Wednesday, 29 February 2012

A Maltese Rarity

I had an e-mail the other day from a Maltese birder, Edward, who expected to be passing through the port of Dover today. He wanted some information as to how he might see the Kumlien's Gull. Since Maltese birders are rarer than Kumlien's Gulls I offered to pop down and meet him if he gave me a call, when he was near to arriving. Although my mobile was refused access to his phone we did manage to meet and spent a frustrating time on the Prince of Wales Pier, where the Gull had been reported yesterday. I met Phil Smith and when he gave me a call to say he'd seen our Gull fly past the end of the pier my hopes were raised. We tried the "feeding the Gulls with bread" trick and accumulated a good group of Herring Gulls, with the occasional Kittiwake dropping in, but no sign of the boy. As time was pressing and Edward had a Euro-train to catch I decided to take him round to the car park by the Admiralty Pier. We scanned all the visible gulls, with no luck and as he didn't have time to go out on the pier we had one last try, going out of the car park and onto the "beach" to look along the outside of the harbour. The first distant bird I clapped eyes on looked quite good, and although it was head on making it difficult to be certain in the bright sun light, I got Edward on it and hoped that as it got closer my optimism would be justified. Soon it was quite close and Edward exclaimed that it looked like an Iceland Gull, which was hardly surprising. It was a generous bird and gave us a complete circle showing all it's Kumlien features. A very satisfactory end to what had the making of an annoying miss.

While I was waiting for Edward to arrive I had the company of this Rock Pipit. I watched it have a big feather shuffle as it sat sunning itself on the wall, something it would have been able today and hour earlier as we were shrouded in fog.
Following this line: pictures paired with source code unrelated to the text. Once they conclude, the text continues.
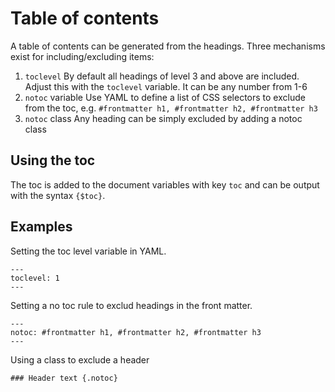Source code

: # Table of contents

A table of contents can be generated from the headings. Three mechanisms exist for including/excluding items:

1. `toclevel`
	By default all headings of level 3 and above are included. Adjust this with the `toclevel` variable. It can be any number from 1-6
2. `notoc` variable
	Use YAML to define a list of CSS selectors to exclude from the toc, e.g. `#frontmatter h1, #frontmatter h2, #frontmatter h3`
3. `notoc` class
	Any heading can be simply excluded by adding a notoc class

## Using the toc

The toc is added to the document variables with key `toc` and can be output with the syntax `{$toc}`.

## Examples

Setting the toc level variable in YAML.

```
---
toclevel: 1
---
```

Setting a no toc rule to exclud headings in the front matter.

```
---
notoc: #frontmatter h1, #frontmatter h2, #frontmatter h3
---
```

Using a class to exclude a header

```
### Header text {.notoc} 
```


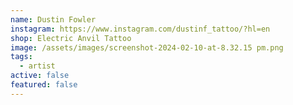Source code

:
```yaml
---
name: Dustin Fowler
instagram: https://www.instagram.com/dustinf_tattoo/?hl=en
shop: Electric Anvil Tattoo
image: /assets/images/screenshot-2024-02-10-at-8.32.15 pm.png
tags:
  - artist
active: false
featured: false
---
```

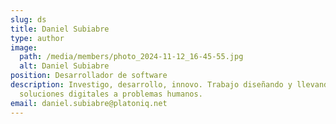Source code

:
 ```yaml
---
slug: ds
title: Daniel Subiabre
type: author
image:
  path: /media/members/photo_2024-11-12_16-45-55.jpg
  alt: Daniel Subiabre
position: Desarrollador de software
description: Investigo, desarrollo, innovo. Trabajo diseñando y llevando a cabo
  soluciones digitales a problemas humanos.
email: daniel.subiabre@platoniq.net
---
```

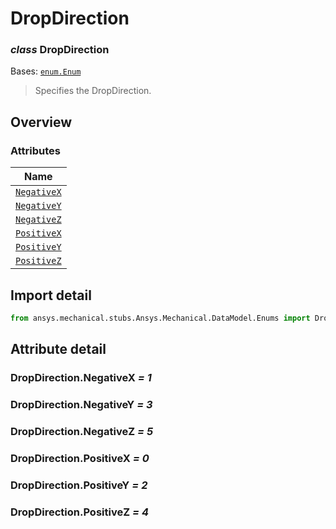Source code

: # DropDirection

<a id="DropDirection"></a>

### *class* DropDirection

Bases: [`enum.Enum`](https://docs.python.org/3/library/enum.html#enum.Enum)

> Specifies the DropDirection.

> <!-- !! processed by numpydoc !! -->

<a id="overview"></a>

## Overview

### Attributes

| Name |
| ------------------------------------------- |
| [`NegativeX`](#DropDirection.NegativeX) |
| [`NegativeY`](#DropDirection.NegativeY) |
| [`NegativeZ`](#DropDirection.NegativeZ) |
| [`PositiveX`](#DropDirection.PositiveX) |
| [`PositiveY`](#DropDirection.PositiveY) |
| [`PositiveZ`](#DropDirection.PositiveZ) |

<a id="import-detail"></a>

## Import detail

```python
from ansys.mechanical.stubs.Ansys.Mechanical.DataModel.Enums import DropDirection
```

<a id="attribute-detail"></a>

## Attribute detail

<a id="DropDirection.NegativeX"></a>

### DropDirection.NegativeX *= 1*

<a id="DropDirection.NegativeY"></a>

### DropDirection.NegativeY *= 3*

<a id="DropDirection.NegativeZ"></a>

### DropDirection.NegativeZ *= 5*

<a id="DropDirection.PositiveX"></a>

### DropDirection.PositiveX *= 0*

<a id="DropDirection.PositiveY"></a>

### DropDirection.PositiveY *= 2*

<a id="DropDirection.PositiveZ"></a>

### DropDirection.PositiveZ *= 4*
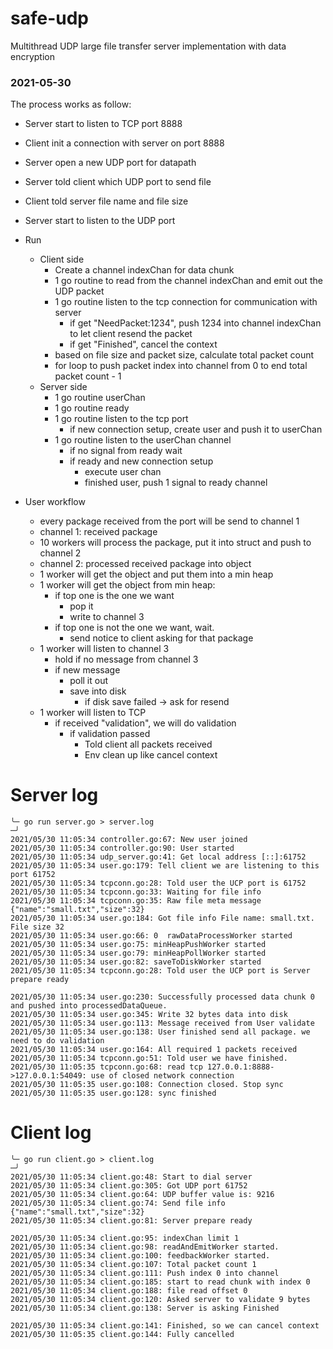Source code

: # safe-udp
Multithread UDP large file transfer server implementation with data encryption

### 2021-05-30

The process works as follow:

- Server start to listen to TCP port 8888
- Client init a connection with server on port 8888
- Server open a new UDP port for datapath
- Server told client which UDP port to send file
- Client told server file name and file size
- Server start to listen to the UDP port
- Run
  - Client side
    - Create a channel indexChan for data chunk
    - 1 go routine to read from the channel indexChan and emit out the UDP packet
    - 1 go routine listen to the tcp connection for communication with server
      - if get "NeedPacket:1234", push 1234 into channel indexChan to let client resend the packet
      - if get "Finished", cancel the context
    - based on file size and packet size, calculate total packet count
    - for loop to push packet index into channel from 0 to end total packet count - 1
  - Server side
    - 1 go routine userChan
    - 1 go routine ready
    - 1 go routine listen to the tcp port
      - if new connection setup, create user and push it to userChan
    - 1 go routine listen to the userChan channel
      - if no signal from ready wait
      - if ready and new connection setup
        - execute user chan
        - finished user, push 1 signal to ready channel

- User workflow
  - every package received from the port will be send to channel 1
  - channel 1: received package
  - 10 workers will process the package, put it into struct and push to channel 2
  - channel 2: processed received package into object
  - 1 worker will get the object and put them into a min heap
  - 1 worker will get the object from min heap:
    - if top one is the one we want
      - pop it
      - write to channel 3
    - if top one is not the one we want, wait.
      - send notice to client asking for that package
  - 1 worker will listen to channel 3
    - hold if no message from channel 3
    - if new message
      - poll it out
      - save into disk
        - if disk save failed -> ask for resend
  - 1 worker will listen to TCP
    - if received "validation", we will do validation
      - if validation passed
        - Told client all packets received
        - Env clean up like cancel context

# Server log

```
╰─ go run server.go > server.log                                                                           ─╯
2021/05/30 11:05:34 controller.go:67: New user joined
2021/05/30 11:05:34 controller.go:90: User started
2021/05/30 11:05:34 udp_server.go:41: Get local address [::]:61752
2021/05/30 11:05:34 user.go:179: Tell client we are listening to this port 61752
2021/05/30 11:05:34 tcpconn.go:28: Told user the UCP port is 61752
2021/05/30 11:05:34 tcpconn.go:33: Waiting for file info
2021/05/30 11:05:34 tcpconn.go:35: Raw file meta message {"name":"small.txt","size":32}
2021/05/30 11:05:34 user.go:184: Got file info File name: small.txt. File size 32
2021/05/30 11:05:34 user.go:66: 0  rawDataProcessWorker started
2021/05/30 11:05:34 user.go:75: minHeapPushWorker started
2021/05/30 11:05:34 user.go:79: minHeapPollWorker started
2021/05/30 11:05:34 user.go:82: saveToDiskWorker started
2021/05/30 11:05:34 tcpconn.go:28: Told user the UCP port is Server prepare ready

2021/05/30 11:05:34 user.go:230: Successfully processed data chunk 0 and pushed into processedDataQueue.
2021/05/30 11:05:34 user.go:345: Write 32 bytes data into disk
2021/05/30 11:05:34 user.go:113: Message received from User validate
2021/05/30 11:05:34 user.go:138: User finished send all package. we need to do validation
2021/05/30 11:05:34 user.go:164: All required 1 packets received
2021/05/30 11:05:34 tcpconn.go:51: Told user we have finished.
2021/05/30 11:05:35 tcpconn.go:68: read tcp 127.0.0.1:8888->127.0.0.1:54049: use of closed network connection
2021/05/30 11:05:35 user.go:108: Connection closed. Stop sync
2021/05/30 11:05:35 user.go:128: sync finished
```

# Client log

```
╰─ go run client.go > client.log                                                                           ─╯
2021/05/30 11:05:34 client.go:48: Start to dial server
2021/05/30 11:05:34 client.go:305: Got UDP port 61752
2021/05/30 11:05:34 client.go:64: UDP buffer value is: 9216
2021/05/30 11:05:34 client.go:74: Send file info {"name":"small.txt","size":32}
2021/05/30 11:05:34 client.go:81: Server prepare ready

2021/05/30 11:05:34 client.go:95: indexChan limit 1
2021/05/30 11:05:34 client.go:98: readAndEmitWorker started.
2021/05/30 11:05:34 client.go:100: feedbackWorker started.
2021/05/30 11:05:34 client.go:107: Total packet count 1
2021/05/30 11:05:34 client.go:111: Push index 0 into channel
2021/05/30 11:05:34 client.go:185: start to read chunk with index 0
2021/05/30 11:05:34 client.go:188: file read offset 0
2021/05/30 11:05:34 client.go:120: Asked server to validate 9 bytes
2021/05/30 11:05:34 client.go:138: Server is asking Finished

2021/05/30 11:05:34 client.go:141: Finished, so we can cancel context
2021/05/30 11:05:35 client.go:144: Fully cancelled
```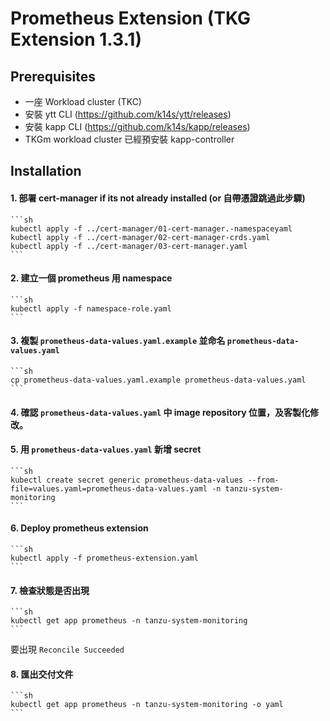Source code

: # Prometheus Extension (TKG Extension 1.3.1)

## Prerequisites

* 一座 Workload cluster (TKC)
* 安裝 ytt CLI (<https://github.com/k14s/ytt/releases>)
* 安裝 kapp CLI (<https://github.com/k14s/kapp/releases>)
* TKGm workload cluster 已經預安裝 kapp-controller

## Installation

#### 1. 部署 cert-manager if its not already installed (or 自帶憑證跳過此步驟)

    ```sh
    kubectl apply -f ../cert-manager/01-cert-manager.-namespaceyaml
    kubectl apply -f ../cert-manager/02-cert-manager-crds.yaml
    kubectl apply -f ../cert-manager/03-cert-manager.yaml
    ```

#### 2. 建立一個 prometheus 用 namespace

    ```sh
    kubectl apply -f namespace-role.yaml
    ```

#### 3. 複製 `prometheus-data-values.yaml.example` 並命名 `prometheus-data-values.yaml`
    
    ```sh
    cp prometheus-data-values.yaml.example prometheus-data-values.yaml
    ```
    
#### 4. 確認 `prometheus-data-values.yaml` 中 image repository 位置，及客製化修改。

#### 5. 用 `prometheus-data-values.yaml` 新增 secret 

    ```sh
    kubectl create secret generic prometheus-data-values --from-file=values.yaml=prometheus-data-values.yaml -n tanzu-system-monitoring
    ```

#### 6. Deploy prometheus extension

    ```sh
    kubectl apply -f prometheus-extension.yaml
    ```

#### 7. 檢查狀態是否出現 

    ```sh
    kubectl get app prometheus -n tanzu-system-monitoring
    ```

   要出現 `Reconcile Succeeded`

#### 8. 匯出交付文件

    ```sh
    kubectl get app prometheus -n tanzu-system-monitoring -o yaml
    ```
I don't know if they breed out on the harbour walls at all, but there is a lot of suitable habitat on either side of the port.


Neil Harvey said...


The colouration of the Rock Pipit suggests to me that it's a Scandanavian bird (littoralis) rather than a British one (petrosus). I believe that British Rock Pipits do occur in Kent, but there's never been an accepted record in Essex.


Tony Morris said...

Hi Neil,
petrosus breed reasonably commonly around the cliffs between Dover and Kingsdown, and towards Folkestone. What I don't know is if they breed on the man-made structures around the harbour. I thought that this was probably one of our resident birds. Litoralis is often found wintering up the Thames as far up as Dartford, and I have seen two that had characters at at that end of the plumage variations here in spring, but I don't think that it is always easy to ascribe to sub-species, see Alstrom and Mild in "Pipits and Wagtails", Helm. I can certainly see your point that it does show some characters that could be litoralis. I have also found that bright sunshine makes the face pattern of petrosus look more striking.